張嬋從盧府離開的時候還忍不住回頭看了一眼。
這段時間的轉變,讓他有些受不了。
大起大落倒不算什麽,連續兩次受到官家的厭棄,還是因為同一個人的時候。
他自問自己所做的一切都是為了這個大宋的未來,他不理解官家為何要如此對自己。
自己花費一生想要守護的國家,最後一刻居然背棄了自己。
走在路上的張嬋,一直在回味著過往。
他到底錯在哪裏?他不是非要給盧瑟落井下石!是盧斌,盧瑟的父親,親自找到他,告訴他盧瑟在做行險的事情。
皇城司的職責是什麽?就是將一切罪惡扼殺在搖籃裏!
自己就是這麽做的,難道這也錯了?
不光是官家,就連政事堂的樞密院都好的穿了一條褲子。
大家都在指責他,那些昔日的手下,剛才看自己的眼神裏,大多數是幸災樂禍吧。
自己在這個位置上站了太久了,或許隻有自己倒黴,那些人才有機會出頭。
不知道自己是怎麽回到府邸,此刻的府裏除了管家之外都走的差不多了,似乎早就得知自己被貶斥的消息。

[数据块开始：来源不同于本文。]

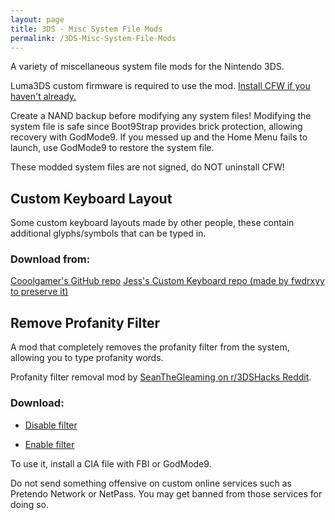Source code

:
 ```yaml
---
layout: page
title: 3DS - Misc System File Mods
permalink: /3DS-Misc-System-File-Mods
---
```


A variety of miscellaneous system file mods for the Nintendo 3DS.

<div class="note-blue">
  <p>
    Luma3DS custom firmware is required to use the mod.
    <a href="https://3ds.hacks.guide/" target="_blank">
    Install CFW if you haven't already.</a>
  </p>
</div>

<div class="note-blue">
  <p>
    Create a NAND backup before modifying any system files!
    Modifying the system file is safe since Boot9Strap provides brick protection,
    allowing recovery with GodMode9.
    If you messed up and the Home Menu fails to launch, use GodMode9 to
    restore the system file.
  </p>
</div>

<div class="note-red">
  <p>
    These modded system files are not signed, do NOT uninstall CFW!
  </p>
</div>


## Custom Keyboard Layout

Some custom keyboard layouts made by other people, these contain additional glyphs/symbols that can be typed in.

### Download from:

<a href="https://github.com/cooolgamer/3DS-custom-keyboard" target="_blank">
Cooolgamer's GitHub repo</a>

<a href="https://github.com/fwdrxyy/JESS-3DS-Custom-Keyboard" target="_blank">
Jess's Custom Keyboard repo (made by fwdrxyy to preserve it)</a>


## Remove Profanity Filter

A mod that completely removes the profanity filter from the system, allowing you to type profanity words.

Profanity filter removal mod by
<a href="https://www.reddit.com/r/3dshacks/comments/w9vmtw" target="_blank">
SeanTheGleaming on r/3DSHacks Reddit</a>.

### Download:

- [Disable filter](/files/3DS/DisableFilter.cia)

- [Enable filter](/files/3DS/EnableFilter.cia)

To use it, install a CIA file with FBI or GodMode9.

<div class="note-yellow">
  <p>
    Do not send something offensive on custom online services such as Pretendo Network or NetPass.
    You may get banned from those services for doing so.
  </p>
</div>
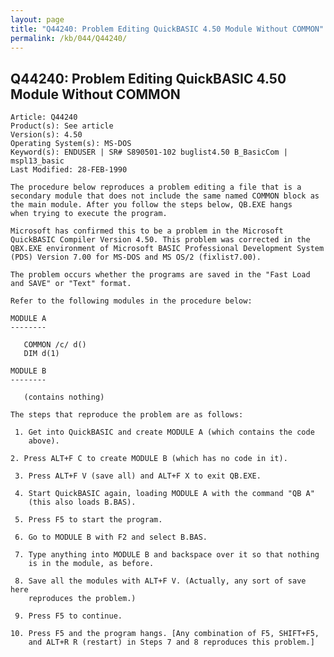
 ```yaml
---
layout: page
title: "Q44240: Problem Editing QuickBASIC 4.50 Module Without COMMON"
permalink: /kb/044/Q44240/
---
```


## Q44240: Problem Editing QuickBASIC 4.50 Module Without COMMON

	Article: Q44240
	Product(s): See article
	Version(s): 4.50
	Operating System(s): MS-DOS
	Keyword(s): ENDUSER | SR# S890501-102 buglist4.50 B_BasicCom | mspl13_basic
	Last Modified: 28-FEB-1990
	
	The procedure below reproduces a problem editing a file that is a
	secondary module that does not include the same named COMMON block as
	the main module. After you follow the steps below, QB.EXE hangs
	when trying to execute the program.
	
	Microsoft has confirmed this to be a problem in the Microsoft
	QuickBASIC Compiler Version 4.50. This problem was corrected in the
	QBX.EXE environment of Microsoft BASIC Professional Development System
	(PDS) Version 7.00 for MS-DOS and MS OS/2 (fixlist7.00).
	
	The problem occurs whether the programs are saved in the "Fast Load
	and SAVE" or "Text" format.
	
	Refer to the following modules in the procedure below:
	
	MODULE A
	--------
	
	   COMMON /c/ d()
	   DIM d(1)
	
	MODULE B
	--------
	
	   (contains nothing)
	
	The steps that reproduce the problem are as follows:
	
	 1. Get into QuickBASIC and create MODULE A (which contains the code
	    above).
	
	2. Press ALT+F C to create MODULE B (which has no code in it).
	
	 3. Press ALT+F V (save all) and ALT+F X to exit QB.EXE.
	
	 4. Start QuickBASIC again, loading MODULE A with the command "QB A"
	    (this also loads B.BAS).
	
	 5. Press F5 to start the program.
	
	 6. Go to MODULE B with F2 and select B.BAS.
	
	 7. Type anything into MODULE B and backspace over it so that nothing
	    is in the module, as before.
	
	 8. Save all the modules with ALT+F V. (Actually, any sort of save here
	    reproduces the problem.)
	
	 9. Press F5 to continue.
	
	10. Press F5 and the program hangs. [Any combination of F5, SHIFT+F5,
	    and ALT+R R (restart) in Steps 7 and 8 reproduces this problem.]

他的府裏都是宮裏配的,恐怕現在皇城司上下乃至宮裏都知道他張嬋被官家厭棄了。
張嬋覺得自己不能夠就此沉淪,他必須要做些什麽?
不能等到那些人卡住自己的脖子,就此認輸。
回到自己的臥室,整理的所有細軟,用4個字來解釋他目前的情況,家徒四壁。
在生活和享受上,他大概是所有內侍中最清廉的那一個。
內侍好錢財,就算是陳吉祥也是這樣,平時官家心情好,後宮嬪妃也會賞賜一些。
至於張嬋那些俸祿,都給了那些陣亡的兄弟家屬。
對於張嬋來說,隻要有一個窩棚,可以遮風擋雨就夠了。
但就是他這樣的清廉,擋住了很多人的發財之道。